4 Overgangs- en slotregels

Artikel 11 Overgangsrecht

11.1 Overgangsrecht bouwwerken

  1. Een bouwwerk dat op het tijdstip van inwerkingtreding van het bestemmingsplan aanwezig of in uitvoering is, dan wel gebouwd kan worden krachtens een omgevingsvergunning voor het bouwen, en afwijkt van het plan, mag, mits deze afwijking naar aard en omvang niet wordt vergroot,
    1. gedeeltelijk worden vernieuwd of veranderd;
    2. na het teniet gaan ten gevolge van een calamiteit geheel worden vernieuwd of veranderd, mits de aanvraag van de omgevingsvergunning voor het bouwen wordt gedaan binnen 2 jaar na de dag waarop het bouwwerk is teniet gegaan.
  2. Het bevoegd gezag kan eenmalig in afwijking van het bepaalde onder a een omgevingsvergunning verlenen voor het vergroten van de inhoud van een bouwwerk als bedoeld in onder a met maximaal 10%.
  3. Het bepaalde onder a is niet van toepassing op bouwwerken die weliswaar bestaan op het tijdstip van inwerkingtreding van het plan, maar zijn gebouwd zonder vergunning en in strijd met het daarvoor geldende plan, daaronder begrepen de overgangsbepaling van dat plan.
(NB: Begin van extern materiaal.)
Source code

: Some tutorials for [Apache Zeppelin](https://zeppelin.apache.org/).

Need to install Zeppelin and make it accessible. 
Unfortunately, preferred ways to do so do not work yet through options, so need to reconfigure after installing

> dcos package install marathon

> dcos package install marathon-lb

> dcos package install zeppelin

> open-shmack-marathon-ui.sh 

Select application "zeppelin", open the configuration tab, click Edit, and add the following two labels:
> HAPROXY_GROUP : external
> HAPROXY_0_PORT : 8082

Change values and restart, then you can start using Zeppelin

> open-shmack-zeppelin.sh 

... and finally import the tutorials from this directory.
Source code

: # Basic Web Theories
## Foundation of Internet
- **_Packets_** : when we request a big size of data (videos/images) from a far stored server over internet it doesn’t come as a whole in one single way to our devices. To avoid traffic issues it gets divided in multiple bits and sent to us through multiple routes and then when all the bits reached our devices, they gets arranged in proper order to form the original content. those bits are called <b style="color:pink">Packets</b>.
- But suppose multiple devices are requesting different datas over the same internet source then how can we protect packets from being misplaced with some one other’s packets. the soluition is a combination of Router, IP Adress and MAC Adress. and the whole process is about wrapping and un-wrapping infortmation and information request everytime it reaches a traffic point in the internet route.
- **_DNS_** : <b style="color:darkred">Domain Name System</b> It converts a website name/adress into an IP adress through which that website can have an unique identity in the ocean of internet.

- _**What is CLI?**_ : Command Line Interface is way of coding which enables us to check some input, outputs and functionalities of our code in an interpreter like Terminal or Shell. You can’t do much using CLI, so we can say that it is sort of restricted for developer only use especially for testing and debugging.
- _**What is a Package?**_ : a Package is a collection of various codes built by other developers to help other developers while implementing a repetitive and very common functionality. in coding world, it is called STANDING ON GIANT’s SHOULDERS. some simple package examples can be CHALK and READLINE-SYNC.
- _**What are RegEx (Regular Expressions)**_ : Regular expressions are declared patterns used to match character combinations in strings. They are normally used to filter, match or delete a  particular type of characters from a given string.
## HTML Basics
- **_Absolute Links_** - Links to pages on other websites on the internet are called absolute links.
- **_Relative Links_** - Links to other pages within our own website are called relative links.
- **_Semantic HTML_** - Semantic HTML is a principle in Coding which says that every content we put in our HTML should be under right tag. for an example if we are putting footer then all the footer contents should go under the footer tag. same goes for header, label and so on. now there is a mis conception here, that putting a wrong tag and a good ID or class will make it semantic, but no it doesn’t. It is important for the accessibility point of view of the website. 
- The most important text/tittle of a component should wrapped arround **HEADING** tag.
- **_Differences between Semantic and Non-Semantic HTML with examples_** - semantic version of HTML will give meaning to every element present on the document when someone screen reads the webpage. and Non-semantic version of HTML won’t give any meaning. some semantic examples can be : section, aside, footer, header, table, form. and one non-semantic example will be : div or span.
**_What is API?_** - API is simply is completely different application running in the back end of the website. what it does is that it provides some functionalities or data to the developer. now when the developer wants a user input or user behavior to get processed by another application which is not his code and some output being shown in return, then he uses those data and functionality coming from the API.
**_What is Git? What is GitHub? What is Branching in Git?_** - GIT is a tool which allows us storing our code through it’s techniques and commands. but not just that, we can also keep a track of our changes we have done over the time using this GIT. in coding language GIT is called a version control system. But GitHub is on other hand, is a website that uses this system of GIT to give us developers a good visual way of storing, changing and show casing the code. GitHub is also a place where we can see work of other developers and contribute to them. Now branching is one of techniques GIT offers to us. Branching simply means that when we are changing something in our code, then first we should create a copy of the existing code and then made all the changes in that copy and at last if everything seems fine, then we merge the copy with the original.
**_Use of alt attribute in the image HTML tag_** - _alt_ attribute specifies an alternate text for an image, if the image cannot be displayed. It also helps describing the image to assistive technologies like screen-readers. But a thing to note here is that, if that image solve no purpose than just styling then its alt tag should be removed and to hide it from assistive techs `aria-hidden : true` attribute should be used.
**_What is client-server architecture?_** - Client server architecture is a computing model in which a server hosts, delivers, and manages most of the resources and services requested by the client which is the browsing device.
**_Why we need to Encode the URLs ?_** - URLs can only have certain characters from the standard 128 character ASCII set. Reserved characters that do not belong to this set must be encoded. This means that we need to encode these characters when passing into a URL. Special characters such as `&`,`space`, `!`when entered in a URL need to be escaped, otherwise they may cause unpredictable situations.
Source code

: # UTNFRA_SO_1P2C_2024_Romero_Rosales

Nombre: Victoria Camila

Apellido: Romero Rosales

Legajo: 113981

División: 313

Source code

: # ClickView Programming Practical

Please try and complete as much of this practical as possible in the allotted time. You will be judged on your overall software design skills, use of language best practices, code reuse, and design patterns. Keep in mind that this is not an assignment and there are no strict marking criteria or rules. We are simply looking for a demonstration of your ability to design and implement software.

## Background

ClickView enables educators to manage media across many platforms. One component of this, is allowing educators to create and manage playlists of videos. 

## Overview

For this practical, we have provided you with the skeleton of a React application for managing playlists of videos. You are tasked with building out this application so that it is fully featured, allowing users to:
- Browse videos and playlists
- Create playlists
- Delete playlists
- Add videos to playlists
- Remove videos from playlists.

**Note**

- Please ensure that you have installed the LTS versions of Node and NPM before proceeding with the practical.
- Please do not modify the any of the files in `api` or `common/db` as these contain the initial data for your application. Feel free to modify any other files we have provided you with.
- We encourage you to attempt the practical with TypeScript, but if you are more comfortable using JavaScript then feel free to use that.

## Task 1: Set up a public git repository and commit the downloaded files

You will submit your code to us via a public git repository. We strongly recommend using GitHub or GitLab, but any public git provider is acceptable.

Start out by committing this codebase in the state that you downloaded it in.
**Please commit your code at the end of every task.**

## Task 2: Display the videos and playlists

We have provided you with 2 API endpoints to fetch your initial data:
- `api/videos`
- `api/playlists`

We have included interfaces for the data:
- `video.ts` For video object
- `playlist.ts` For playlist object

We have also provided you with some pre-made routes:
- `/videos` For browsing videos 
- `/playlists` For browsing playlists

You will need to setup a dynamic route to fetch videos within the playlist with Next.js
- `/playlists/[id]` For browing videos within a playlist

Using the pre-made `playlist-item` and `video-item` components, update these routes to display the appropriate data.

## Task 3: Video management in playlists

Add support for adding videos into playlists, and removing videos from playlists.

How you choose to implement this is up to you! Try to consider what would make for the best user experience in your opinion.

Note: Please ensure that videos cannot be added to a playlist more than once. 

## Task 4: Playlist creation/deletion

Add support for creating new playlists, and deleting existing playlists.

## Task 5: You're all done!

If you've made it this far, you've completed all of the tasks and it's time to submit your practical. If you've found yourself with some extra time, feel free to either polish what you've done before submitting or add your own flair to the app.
11.2 Overgangsrecht gebruik

  1. Het gebruik van grond en bouwwerken dat bestond op het tijdstip van inwerkingtreding van het bestemmingsplan en hiermee in strijd is, mag worden voortgezet.
  2. Het is verboden het met het bestemmingsplan strijdige gebruik, bedoeld onder a, te veranderen of te laten veranderen in een ander met dat plan strijdig gebruik, tenzij door deze verandering de afwijking naar aard en omvang wordt verkleind.
  3. Indien het gebruik, bedoeld onder a, na het tijdstip van inwerkingtreding van het plan voor een periode langer dan een jaar wordt onderbroken, is het verboden dit gebruik daarna te hervatten of te laten hervatten.
  4. Het bepaalde onder a is niet van toepassing op het gebruik dat reeds in strijd was met het voorheen geldende bestemmingsplan, daaronder begrepen de overgangsbepalingen van dat plan.

Artikel 12 Slotregel

Deze regels worden aangehaald als: Regels van het bestemmingsplan "Tarpanweg 7, Swifterband (D4017)".